╔══
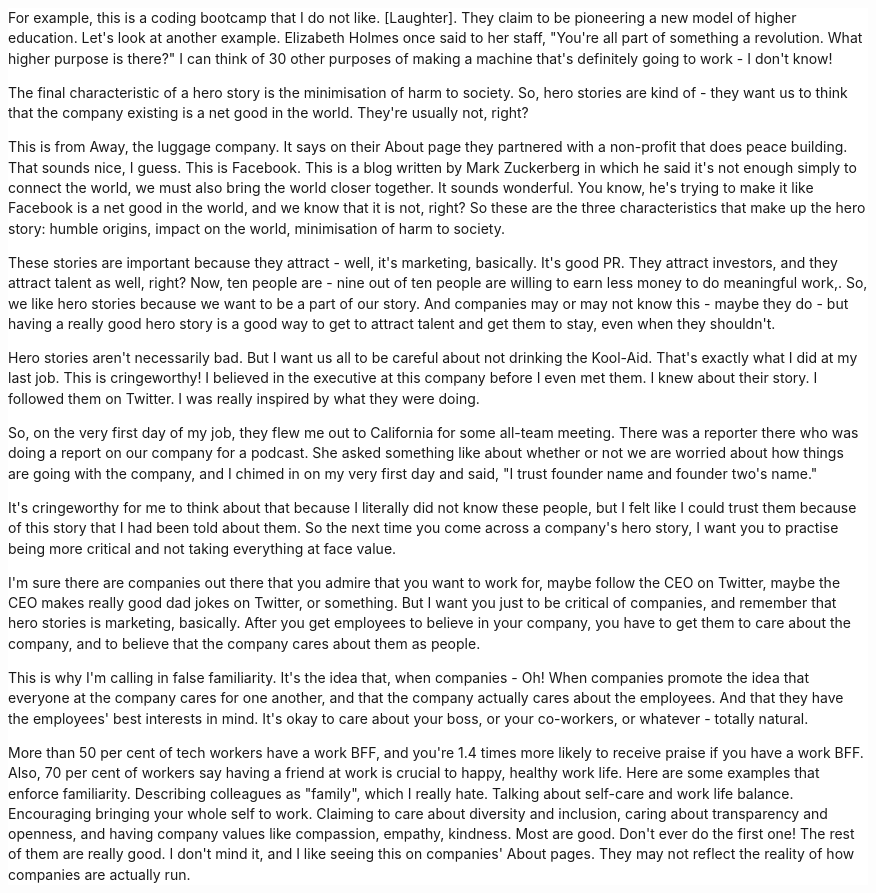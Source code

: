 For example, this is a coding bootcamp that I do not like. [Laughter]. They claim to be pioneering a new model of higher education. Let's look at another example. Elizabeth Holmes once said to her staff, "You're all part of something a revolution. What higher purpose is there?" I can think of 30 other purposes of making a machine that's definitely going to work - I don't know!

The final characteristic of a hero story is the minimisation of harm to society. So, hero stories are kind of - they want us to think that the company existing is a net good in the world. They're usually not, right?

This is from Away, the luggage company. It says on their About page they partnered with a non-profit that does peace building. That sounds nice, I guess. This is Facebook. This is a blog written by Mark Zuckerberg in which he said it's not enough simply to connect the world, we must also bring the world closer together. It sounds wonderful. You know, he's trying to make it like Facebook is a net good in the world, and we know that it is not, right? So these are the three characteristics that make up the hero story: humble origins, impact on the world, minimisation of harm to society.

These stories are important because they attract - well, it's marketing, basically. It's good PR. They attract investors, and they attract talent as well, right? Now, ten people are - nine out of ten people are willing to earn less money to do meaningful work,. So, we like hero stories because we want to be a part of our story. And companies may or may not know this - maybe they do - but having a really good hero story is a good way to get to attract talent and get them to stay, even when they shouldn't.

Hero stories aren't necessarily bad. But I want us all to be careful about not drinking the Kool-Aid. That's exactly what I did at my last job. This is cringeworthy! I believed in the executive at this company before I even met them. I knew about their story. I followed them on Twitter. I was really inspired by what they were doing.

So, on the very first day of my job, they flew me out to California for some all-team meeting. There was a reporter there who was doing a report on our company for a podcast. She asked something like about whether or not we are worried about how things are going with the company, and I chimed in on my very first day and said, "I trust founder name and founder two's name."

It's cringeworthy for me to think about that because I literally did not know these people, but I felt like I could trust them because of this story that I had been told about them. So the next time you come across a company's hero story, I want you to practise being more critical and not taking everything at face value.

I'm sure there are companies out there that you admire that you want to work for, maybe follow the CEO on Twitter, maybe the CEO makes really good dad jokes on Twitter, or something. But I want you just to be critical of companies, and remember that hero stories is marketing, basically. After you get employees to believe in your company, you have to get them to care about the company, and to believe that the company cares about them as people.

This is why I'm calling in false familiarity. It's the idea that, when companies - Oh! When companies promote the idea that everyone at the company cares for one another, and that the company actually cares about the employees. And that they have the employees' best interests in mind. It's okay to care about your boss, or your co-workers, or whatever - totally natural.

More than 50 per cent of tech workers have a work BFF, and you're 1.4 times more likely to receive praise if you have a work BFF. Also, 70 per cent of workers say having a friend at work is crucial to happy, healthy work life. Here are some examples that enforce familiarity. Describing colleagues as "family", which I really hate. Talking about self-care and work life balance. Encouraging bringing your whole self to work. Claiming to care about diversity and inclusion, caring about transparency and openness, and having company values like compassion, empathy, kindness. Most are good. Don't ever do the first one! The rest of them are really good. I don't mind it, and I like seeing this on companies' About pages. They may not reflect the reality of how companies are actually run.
╚══
* **What needs to be done**
A verbatim copy of the records above, without pictures, is required.

* **Expected answer**
Source code

: For example, this is a coding bootcamp that I do not like. [Laughter]. They claim to be pioneering a new model of higher education. Let's look at another example. Elizabeth Holmes once said to her staff, "You're all part of something a revolution. What higher purpose is there?" I can think of 30 other purposes of making a machine that's definitely going to work - I don't know!

The final characteristic of a hero story is the minimisation of harm to society. So, hero stories are kind of - they want us to think that the company existing is a net good in the world. They're usually not, right?

This is from Away, the luggage company. It says on their About page they partnered with a non-profit that does peace building. That sounds nice, I guess. This is Facebook. This is a blog written by Mark Zuckerberg in which he said it's not enough simply to connect the world, we must also bring the world closer together. It sounds wonderful. You know, he's trying to make it like Facebook is a net good in the world, and we know that it is not, right? So these are the three characteristics that make up the hero story: humble origins, impact on the world, minimisation of harm to society.

These stories are important because they attract - well, it's marketing, basically. It's good PR. They attract investors, and they attract talent as well, right? Now, ten people are - nine out of ten people are willing to earn less money to do meaningful work,. So, we like hero stories because we want to be a part of our story. And companies may or may not know this - maybe they do - but having a really good hero story is a good way to get to attract talent and get them to stay, even when they shouldn't.

Hero stories aren't necessarily bad. But I want us all to be careful about not drinking the Kool-Aid. That's exactly what I did at my last job. This is cringeworthy! I believed in the executive at this company before I even met them. I knew about their story. I followed them on Twitter. I was really inspired by what they were doing.

So, on the very first day of my job, they flew me out to California for some all-team meeting. There was a reporter there who was doing a report on our company for a podcast. She asked something like about whether or not we are worried about how things are going with the company, and I chimed in on my very first day and said, "I trust founder name and founder two's name."

It's cringeworthy for me to think about that because I literally did not know these people, but I felt like I could trust them because of this story that I had been told about them. So the next time you come across a company's hero story, I want you to practise being more critical and not taking everything at face value.

I'm sure there are companies out there that you admire that you want to work for, maybe follow the CEO on Twitter, maybe the CEO makes really good dad jokes on Twitter, or something. But I want you just to be critical of companies, and remember that hero stories is marketing, basically. After you get employees to believe in your company, you have to get them to care about the company, and to believe that the company cares about them as people.

This is why I'm calling in false familiarity. It's the idea that, when companies - Oh! When companies promote the idea that everyone at the company cares for one another, and that the company actually cares about the employees. And that they have the employees' best interests in mind. It's okay to care about your boss, or your co-workers, or whatever - totally natural.

More than 50 per cent of tech workers have a work BFF, and you're 1.4 times more likely to receive praise if you have a work BFF. Also, 70 per cent of workers say having a friend at work is crucial to happy, healthy work life. Here are some examples that enforce familiarity. Describing colleagues as "family", which I really hate. Talking about self-care and work life balance. Encouraging bringing your whole self to work. Claiming to care about diversity and inclusion, caring about transparency and openness, and having company values like compassion, empathy, kindness. Most are good. Don't ever do the first one! The rest of them are really good. I don't mind it, and I like seeing this on companies' About pages. They may not reflect the reality of how companies are actually run.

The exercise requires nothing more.